Genetic strategies for dissecting mammalian and Drosophila voltage-dependent anion channel functions

William J Craigen 1,2,*, Brett H Graham 1
PMCID: PMC4822497  NIHMSID: NIHMS690783  PMID: 18622693

Abstract

Voltage-dependent anion channels (VDACs), also known as mitochondrial porins, are a family of small pore-forming proteins of the mitochondrial outer membrane that are found in all eukaryotes. VDACs are thought to play important roles in the regulated flux of metabolites between the cytosolic and mitochondrial compartments, in overall energy metabolism via interactions with cytosolic kinases, and a debated role in programmed cell death (apoptosis). The mammalian genome contains three VDAC loci termed Vdac1, Vdac2, and Vdac3, raising the question as to what function each isoform may be performing. Based upon expression studies of the mouse VDACs in yeast, biophysical differences can be identified but the physiologic significance of these differences remains unclear. Creation of “knockout” cell lines and mice that lack one or more VDAC isoforms has led to the characterization of distinct phenotypes that provide a different set of insights into function which must be interpreted in the context of complex physiologic systems.
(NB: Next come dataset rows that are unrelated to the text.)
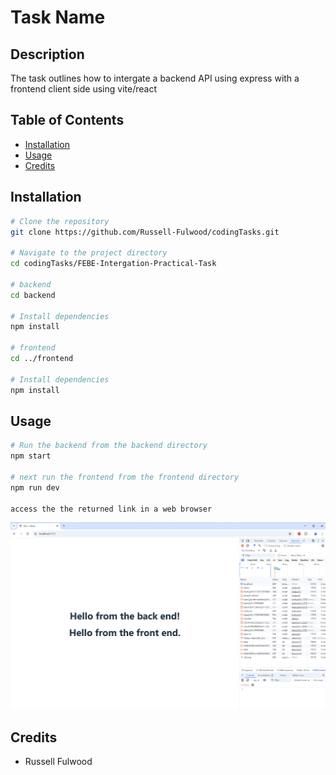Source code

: # Task Name

## Description
The task outlines how to intergate a backend API using express with a frontend client side using vite/react

## Table of Contents
- [Installation](#installation)
- [Usage](#usage)
- [Credits](#credits)

## Installation

```bash
# Clone the repository
git clone https://github.com/Russell-Fulwood/codingTasks.git

# Navigate to the project directory
cd codingTasks/FEBE-Intergation-Practical-Task

# backend
cd backend

# Install dependencies
npm install

# frontend
cd ../frontend

# Install dependencies
npm install
```

## Usage

```bash
# Run the backend from the backend directory
npm start

# next run the frontend from the frontend directory
npm run dev

access the the returned link in a web browser


```
![Screenshot from a Web Browser](../Screenshot%20Practical%20Task.png)
## Credits

* Russell Fulwood
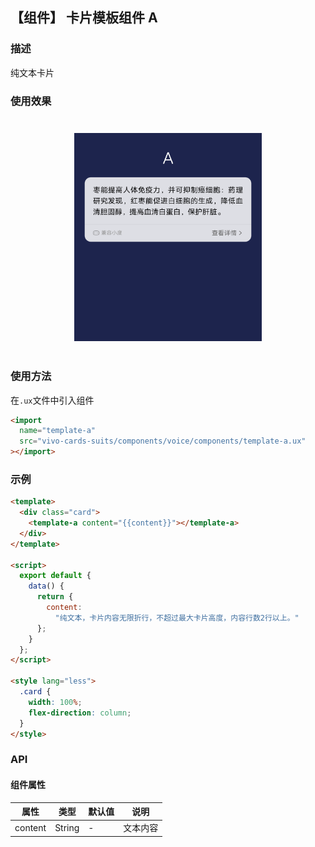 ## 【组件】 卡片模板组件 A

### 描述

纯文本卡片

### 使用效果

<div style="text-align: center;margin: 40px;">
  <img src="../../assets/voice-template-a.png" style="width:300px" alt="voice-template-a-1"/>
</div>

### 使用方法

在`.ux`文件中引入组件

```html
<import
  name="template-a"
  src="vivo-cards-suits/components/voice/components/template-a.ux"
></import>
```

### 示例

```html
<template>
  <div class="card">
    <template-a content="{{content}}"></template-a>
  </div>
</template>

<script>
  export default {
    data() {
      return {
        content:
          "纯文本，卡片内容无限折行，不超过最大卡片高度，内容行数2行以上。"
      };
    }
  };
</script>

<style lang="less">
  .card {
    width: 100%;
    flex-direction: column;
  }
</style>
```

### API

#### 组件属性

| 属性    | 类型   | 默认值 | 说明     |
| ------- | ------ | ------ | -------- |
| content | String | -      | 文本内容 |
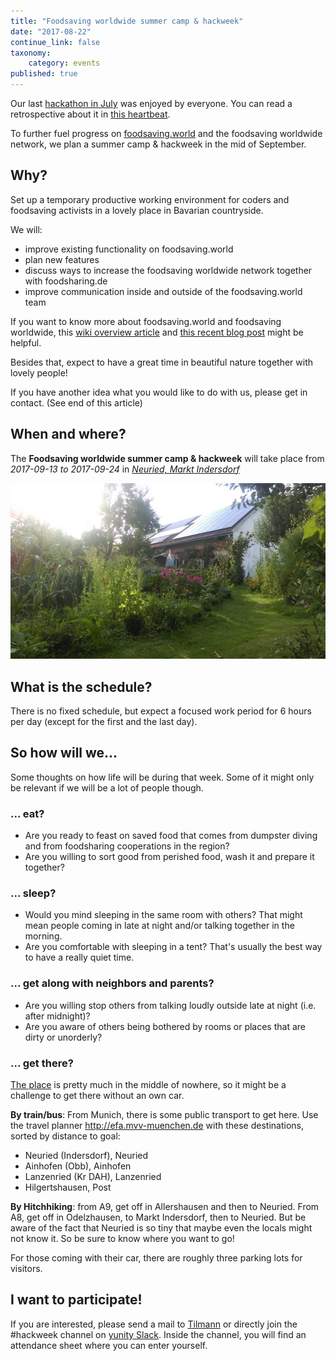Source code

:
 ```yaml
---
title: "Foodsaving worldwide summer camp & hackweek"
date: "2017-08-22"
continue_link: false
taxonomy:
    category: events
published: true
---
```


Our last [hackathon in July](../2017-06-14-hackathon) was enjoyed by everyone. You can read a retrospective about it in [this heartbeat](/heartbeat/2017-07-23).

To further fuel progress on [foodsaving.world](https://foodsaving.world) and the foodsaving worldwide network, we plan a summer camp & hackweek in the mid of September.

## Why?

Set up a temporary productive working environment for coders and foodsaving activists in a lovely place in Bavarian countryside.

We will:

- improve existing functionality on foodsaving.world
- plan new features
- discuss ways to increase the foodsaving worldwide network together with foodsharing.de
- improve communication inside and outside of the foodsaving.world team

If you want to know more about foodsaving.world and foodsaving worldwide, this [wiki overview article](https://yunity.atlassian.net/wiki/spaces/FSINT/overview) and [this recent blog post](https://blog.foodsaving.world/2017/08/13/some-answers.html) might be helpful.

Besides that, expect to have a great time in beautiful nature together with lovely people!

If you have another idea what you would like to do with us, please get in contact. (See end of this article)

## When and where?

The **Foodsaving worldwide summer camp & hackweek** will take place from _2017-09-13 to 2017-09-24_ in [_Neuried, Markt Indersdorf_](https://goo.gl/maps/Wn8j7sND18J2)

![](garden1.jpg)

## What is the schedule?

There is no fixed schedule, but expect a focused work period for 6 hours per day (except for the first and the last day).


## So how will we...

Some thoughts on how life will be during that week. Some of it might only be relevant if we will be a lot of people though.

### ... eat?

- Are you ready to feast on saved food that comes from dumpster diving and from foodsharing cooperations in the region?
- Are you willing to sort good from perished food, wash it and prepare it together?

### ... sleep?

- Would you mind sleeping in the same room with others? That might mean people coming in late at night and/or talking together in the morning.
- Are you comfortable with sleeping in a tent? That's usually the best way to have a really quiet time.

### ... get along with neighbors and parents?

- Are you willing stop others from talking loudly outside late at night (i.e. after midnight)?
- Are you aware of others being bothered by rooms or places that are dirty or unorderly?


### ... get there?

[The place](https://goo.gl/maps/Wn8j7sND18J2) is pretty much in the middle of nowhere, so it might be a challenge to get there without an own car.

**By train/bus**: From Munich, there is some public transport to get here. Use the travel planner http://efa.mvv-muenchen.de with these destinations, sorted by distance to goal:

- Neuried (Indersdorf), Neuried
- Ainhofen (Obb), Ainhofen
- Lanzenried (Kr DAH), Lanzenried
- Hilgertshausen, Post

**By Hitchhiking**: from A9, get off in Allershausen and then to Neuried.
From A8, get off in Odelzhausen, to Markt Indersdorf, then to Neuried.
But be aware of the fact that Neuried is so tiny that maybe even the locals might not know it. So be sure to know where you want to go!

For those coming with their car, there are roughly three parking lots for visitors.


## I want to participate!

If you are interested, please send a mail to [Tilmann](mailto:tilmann.becker@gmail.com) or directly join the #hackweek channel on [yunity Slack](https://slackin.yunity.org). Inside the channel, you will find an attendance sheet where you can enter yourself.
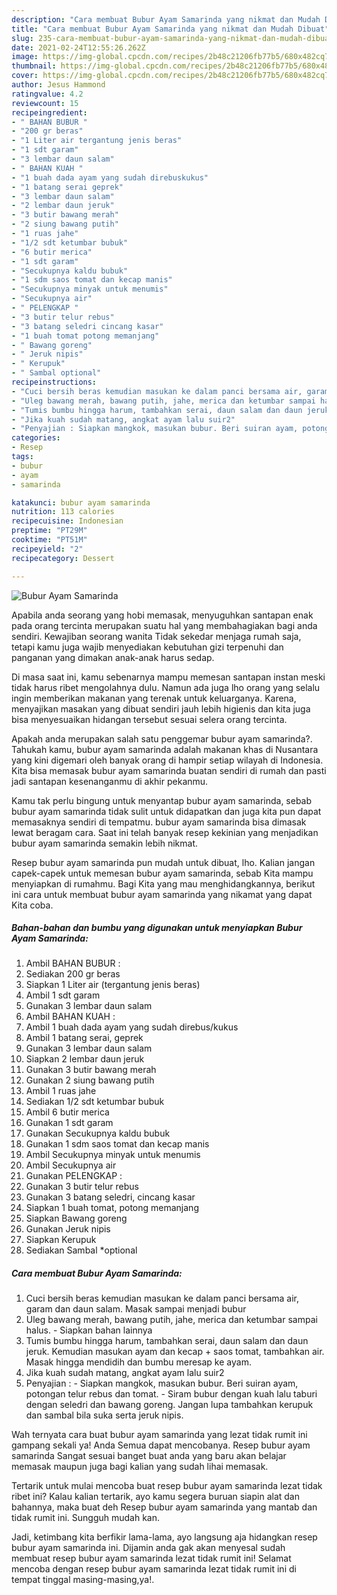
 ```yaml
---
description: "Cara membuat Bubur Ayam Samarinda yang nikmat dan Mudah Dibuat"
title: "Cara membuat Bubur Ayam Samarinda yang nikmat dan Mudah Dibuat"
slug: 235-cara-membuat-bubur-ayam-samarinda-yang-nikmat-dan-mudah-dibuat
date: 2021-02-24T12:55:26.262Z
image: https://img-global.cpcdn.com/recipes/2b48c21206fb77b5/680x482cq70/bubur-ayam-samarinda-foto-resep-utama.jpg
thumbnail: https://img-global.cpcdn.com/recipes/2b48c21206fb77b5/680x482cq70/bubur-ayam-samarinda-foto-resep-utama.jpg
cover: https://img-global.cpcdn.com/recipes/2b48c21206fb77b5/680x482cq70/bubur-ayam-samarinda-foto-resep-utama.jpg
author: Jesus Hammond
ratingvalue: 4.2
reviewcount: 15
recipeingredient:
- " BAHAN BUBUR "
- "200 gr beras"
- "1 Liter air tergantung jenis beras"
- "1 sdt garam"
- "3 lembar daun salam"
- " BAHAN KUAH "
- "1 buah dada ayam yang sudah direbuskukus"
- "1 batang serai geprek"
- "3 lembar daun salam"
- "2 lembar daun jeruk"
- "3 butir bawang merah"
- "2 siung bawang putih"
- "1 ruas jahe"
- "1/2 sdt ketumbar bubuk"
- "6 butir merica"
- "1 sdt garam"
- "Secukupnya kaldu bubuk"
- "1 sdm saos tomat dan kecap manis"
- "Secukupnya minyak untuk menumis"
- "Secukupnya air"
- " PELENGKAP "
- "3 butir telur rebus"
- "3 batang seledri cincang kasar"
- "1 buah tomat potong memanjang"
- " Bawang goreng"
- " Jeruk nipis"
- " Kerupuk"
- " Sambal optional"
recipeinstructions:
- "Cuci bersih beras kemudian masukan ke dalam panci bersama air, garam dan daun salam. Masak sampai menjadi bubur"
- "Uleg bawang merah, bawang putih, jahe, merica dan ketumbar sampai halus. Siapkan bahan lainnya"
- "Tumis bumbu hingga harum, tambahkan serai, daun salam dan daun jeruk. Kemudian masukan ayam dan kecap + saos tomat, tambahkan air. Masak hingga mendidih dan bumbu meresap ke ayam."
- "Jika kuah sudah matang, angkat ayam lalu suir2"
- "Penyajian : Siapkan mangkok, masukan bubur. Beri suiran ayam, potongan telur rebus dan tomat. Siram bubur dengan kuah lalu taburi dengan seledri dan bawang goreng. Jangan lupa tambahkan kerupuk dan sambal bila suka serta jeruk nipis."
categories:
- Resep
tags:
- bubur
- ayam
- samarinda

katakunci: bubur ayam samarinda 
nutrition: 113 calories
recipecuisine: Indonesian
preptime: "PT29M"
cooktime: "PT51M"
recipeyield: "2"
recipecategory: Dessert

---
```



![Bubur Ayam Samarinda](https://img-global.cpcdn.com/recipes/2b48c21206fb77b5/680x482cq70/bubur-ayam-samarinda-foto-resep-utama.jpg)

Apabila anda seorang yang hobi memasak, menyuguhkan santapan enak pada orang tercinta merupakan suatu hal yang membahagiakan bagi anda sendiri. Kewajiban seorang  wanita Tidak sekedar menjaga rumah saja, tetapi kamu juga wajib menyediakan kebutuhan gizi terpenuhi dan panganan yang dimakan anak-anak harus sedap.

Di masa  saat ini, kamu sebenarnya mampu memesan santapan instan meski tidak harus ribet mengolahnya dulu. Namun ada juga lho orang yang selalu ingin memberikan makanan yang terenak untuk keluarganya. Karena, menyajikan masakan yang dibuat sendiri jauh lebih higienis dan kita juga bisa menyesuaikan hidangan tersebut sesuai selera orang tercinta. 



Apakah anda merupakan salah satu penggemar bubur ayam samarinda?. Tahukah kamu, bubur ayam samarinda adalah makanan khas di Nusantara yang kini digemari oleh banyak orang di hampir setiap wilayah di Indonesia. Kita bisa memasak bubur ayam samarinda buatan sendiri di rumah dan pasti jadi santapan kesenanganmu di akhir pekanmu.

Kamu tak perlu bingung untuk menyantap bubur ayam samarinda, sebab bubur ayam samarinda tidak sulit untuk didapatkan dan juga kita pun dapat memasaknya sendiri di tempatmu. bubur ayam samarinda bisa dimasak lewat beragam cara. Saat ini telah banyak resep kekinian yang menjadikan bubur ayam samarinda semakin lebih nikmat.

Resep bubur ayam samarinda pun mudah untuk dibuat, lho. Kalian jangan capek-capek untuk memesan bubur ayam samarinda, sebab Kita mampu menyiapkan di rumahmu. Bagi Kita yang mau menghidangkannya, berikut ini cara untuk membuat bubur ayam samarinda yang nikamat yang dapat Kita coba.

<!--inarticleads1-->

##### Bahan-bahan dan bumbu yang digunakan untuk menyiapkan Bubur Ayam Samarinda:

1. Ambil  BAHAN BUBUR :
1. Sediakan 200 gr beras
1. Siapkan 1 Liter air (tergantung jenis beras)
1. Ambil 1 sdt garam
1. Gunakan 3 lembar daun salam
1. Ambil  BAHAN KUAH :
1. Ambil 1 buah dada ayam yang sudah direbus/kukus
1. Ambil 1 batang serai, geprek
1. Gunakan 3 lembar daun salam
1. Siapkan 2 lembar daun jeruk
1. Gunakan 3 butir bawang merah
1. Gunakan 2 siung bawang putih
1. Ambil 1 ruas jahe
1. Sediakan 1/2 sdt ketumbar bubuk
1. Ambil 6 butir merica
1. Gunakan 1 sdt garam
1. Gunakan Secukupnya kaldu bubuk
1. Gunakan 1 sdm saos tomat dan kecap manis
1. Ambil Secukupnya minyak untuk menumis
1. Ambil Secukupnya air
1. Gunakan  PELENGKAP :
1. Gunakan 3 butir telur rebus
1. Gunakan 3 batang seledri, cincang kasar
1. Siapkan 1 buah tomat, potong memanjang
1. Siapkan  Bawang goreng
1. Gunakan  Jeruk nipis
1. Siapkan  Kerupuk
1. Sediakan  Sambal *optional




<!--inarticleads2-->

##### Cara membuat Bubur Ayam Samarinda:

1. Cuci bersih beras kemudian masukan ke dalam panci bersama air, garam dan daun salam. Masak sampai menjadi bubur
1. Uleg bawang merah, bawang putih, jahe, merica dan ketumbar sampai halus. - Siapkan bahan lainnya
1. Tumis bumbu hingga harum, tambahkan serai, daun salam dan daun jeruk. Kemudian masukan ayam dan kecap + saos tomat, tambahkan air. Masak hingga mendidih dan bumbu meresap ke ayam.
1. Jika kuah sudah matang, angkat ayam lalu suir2
1. Penyajian : - Siapkan mangkok, masukan bubur. Beri suiran ayam, potongan telur rebus dan tomat. - Siram bubur dengan kuah lalu taburi dengan seledri dan bawang goreng. Jangan lupa tambahkan kerupuk dan sambal bila suka serta jeruk nipis.




Wah ternyata cara buat bubur ayam samarinda yang lezat tidak rumit ini gampang sekali ya! Anda Semua dapat mencobanya. Resep bubur ayam samarinda Sangat sesuai banget buat anda yang baru akan belajar memasak maupun juga bagi kalian yang sudah lihai memasak.

Tertarik untuk mulai mencoba buat resep bubur ayam samarinda lezat tidak ribet ini? Kalau kalian tertarik, ayo kamu segera buruan siapin alat dan bahannya, maka buat deh Resep bubur ayam samarinda yang mantab dan tidak rumit ini. Sungguh mudah kan. 

Jadi, ketimbang kita berfikir lama-lama, ayo langsung aja hidangkan resep bubur ayam samarinda ini. Dijamin anda gak akan menyesal sudah membuat resep bubur ayam samarinda lezat tidak rumit ini! Selamat mencoba dengan resep bubur ayam samarinda lezat tidak rumit ini di tempat tinggal masing-masing,ya!.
Functions in male reproduction, the central nervous system and glucose homeostasis have been identified and require a deeper and more mechanistic examination. Annotation of the genome sequence of Drosophila melanogaster has recently revealed three additional genes (CG17137, CG17139, CG17140) with homology to porin, the previously described gene that encodes the VDAC of D. melanogaster. Molecular analysis of these novel VDACs has revealed a complex pattern of gene organization and expression. Sequence comparisons with other insect VDAC homologs suggest that this gene family evolved through a mechanism of duplication and divergence from an ancestral VDAC gene during the radiation of the genus Drosophila. Striking similarities to mouse VDAC mutants can be found that emphasize the conservation of function over a long evolutionary time frame.

Keywords: Voltage-dependent Anion Channel, Porin, Mitochondria, Drosophila, Animal models

Introduction

The voltage-dependent anion channel (VDAC) is an integral membrane protein present in the mitochondrial outer membrane. VDAC is a monomeric, voltage-gated channel that allows passage of molecules up to 5,000 Da and multiple isoforms have been identified in numerous eukaryotic species (Young et al. 2007). VDAC provides the predominant pathway for metabolites such as ATP, ADP, phosphocreatine and small ions across the mitochondrial outer membrane (Colombini 2007). In addition to its role in energy metabolism, VDAC has been tied to basic cellular processes such as cytochrome-c dependent apoptosis (Shimizu et al. 1999; Cheng et al. 2003). While in single cell organisms there appears to be a single VDAC that functions as a channel, the occurrence in multicellular organisms of multiple channel-forming isoforms raises the obvious question of what distinct function exists for each isoform. Genetic approaches to this question (Graham and Craigen 2004) and the, to date, incomplete answers that are being formulated are the basis of this review, focusing more specifically on studies in the mouse and Drosophila. It is hoped that further elucidating known VDAC biological functions and perhaps uncovering potentially new roles in fundamental cellular and organ-specific activities will both enrich our understanding of the biology of VDACs and provide novel therapeutic targets for the treatment of common disorders in which perturbations in mitochondrial function have been implicated.

Mammalian VDACs

Studies in mammalian model systems have begun to detect functional differences in the various VDAC isoforms. In mammals three distinct isoforms are recognized: VDAC1, VDAC2 and VDAC3, each sharing about 65–70% amino acid sequence identity (Sampson et al. 1996a, b; Sampson et al. 1997). The gene structure of each isoform was characterized (Sampson et al. 1997), demonstrating that the intron/exon boundaries are conserved, consistent with a common origin from a single ancestral gene. While each isoform is widely expressed in different tissues they are not ubiquitous and the level of expression in any given tissue varies considerably. There is alternative splicing of the VDAC3 transcript that leads to the inclusion of a three nucleotide exon into the translated portion of the mRNA (Sampson et al. 1998). This alternative splicing event occurs in a tissue-specific fashion and causes the differential incorporation of a single amino acid into the protein in all mammals where it has been sought. While there is ample evidence from EST databases for variable inclusion at this position, the specific function of this single amino acid addition remains obscure.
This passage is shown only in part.